Often groups of genes in regulatory networks, also called modules, work collaboratively on similar functions. Mathematically, the modules in a regulatory network has often been thought as a group of genes that interact with each other significantly more than the rest of the network. Finding such modules is one of the fundamental problems in understanding gene regulation. In this paper, we develop a new approach to identify modules of genes with similar functions in biological regulatory networks (BRNs). Unlike existing methods, our method recognizes that there are different types of interactions (activation, inhibition), these interactions have directions and they take place only if the activity levels of the activating (or inhibiting) genes are above certain thresholds. Furthermore, it also considers that as a result of these interactions, the activity levels of the genes change over time even in the absence of external perturbations.

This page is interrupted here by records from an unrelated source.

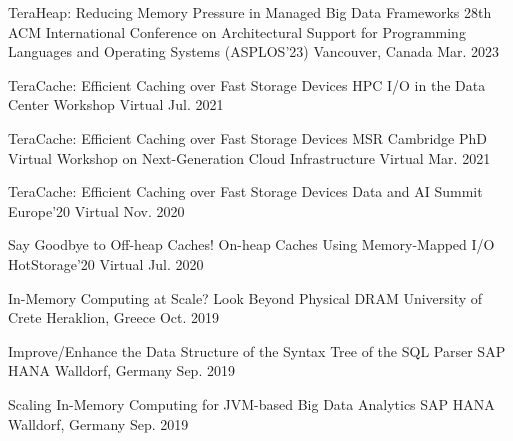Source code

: 

\begin{cvhonors}
  \cvhonor
    {TeraHeap: Reducing Memory Pressure in Managed Big Data Frameworks} %
    {28th ACM International Conference on Architectural Support for Programming
    Languages and Operating Systems (ASPLOS'23)} %
    {Vancouver, Canada} %
    {Mar. 2023} %

  \cvhonor
    {TeraCache: Efficient Caching over Fast Storage Devices} %
    {HPC I/O in the Data Center Workshop} %
    {Virtual} %
    {Jul. 2021} %

  \cvhonor
    {TeraCache: Efficient Caching over Fast Storage Devices} %
    {MSR Cambridge PhD Virtual Workshop on Next-Generation Cloud Infrastructure} %
    {Virtual} %
    {Mar. 2021} %

  \cvhonor
    {TeraCache: Efficient Caching over Fast Storage Devices} %
    {Data and AI Summit Europe'20} %
    {Virtual} %
    {Nov. 2020} %

  \cvhonor
    {Say Goodbye to Off-heap Caches! On-heap Caches Using Memory-Mapped I/O} %
    {HotStorage'20} %
    {Virtual} %
    {Jul. 2020} %

  \cvhonor
    {In-Memory Computing at Scale? Look Beyond Physical DRAM} %
    {University of Crete} %
    {Heraklion, Greece} %
    {Oct. 2019} %

  \cvhonor
    {Improve/Enhance the Data Structure of the Syntax Tree of the SQL Parser} %
    {SAP HANA} %
    {Walldorf, Germany} %
    {Sep. 2019} %


  \cvhonor
    {Scaling In-Memory Computing for JVM-based Big Data Analytics} %
    {SAP HANA} %
    {Walldorf, Germany} %
    {Sep. 2019} %


\end{cvhonors}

Here we addresses both the dynamic behavior of gene activity levels and the different interaction types by an incremental algorithm that is scalable to the organism wide BRNs with many dynamic steps. Our experimental results suggest that our method can identify biologically meaningful modules that are missed by traditional approaches.
寻找生物调控网络的动态模块
通常,调控网络中的基因组(也称为模块)在相似的功能上协同工作。从数学上讲,调控网络中的模块通常被认为是一组基因,它们之间的相互作用比网络中的其他部分要大得多。寻找这样的模块是理解基因调控的基本问题之一。在本文中,我们开发了一种新的方法来识别生物调控网络(brn)中具有相似功能的基因模块。与现有的方法不同,我们的方法认识到存在不同类型的相互作用(激活,抑制),这些相互作用有方向,只有当激活(或抑制)基因的活性水平高于一定的阈值时,它们才会发生。此外,它还认为,作为这些相互作用的结果,即使在没有外部扰动的情况下,基因的活性水平也会随着时间的推移而变化。在这里,我们通过一种增量算法解决了基因活性水平的动态行为和不同的相互作用类型,该算法可扩展到具有许多动态步骤的生物体范围内的brn。我们的实验结果表明,我们的方法可以识别传统方法遗漏的具有生物学意义的模块。
本文章由计算机程序翻译,如有差异,请以英文原文为准。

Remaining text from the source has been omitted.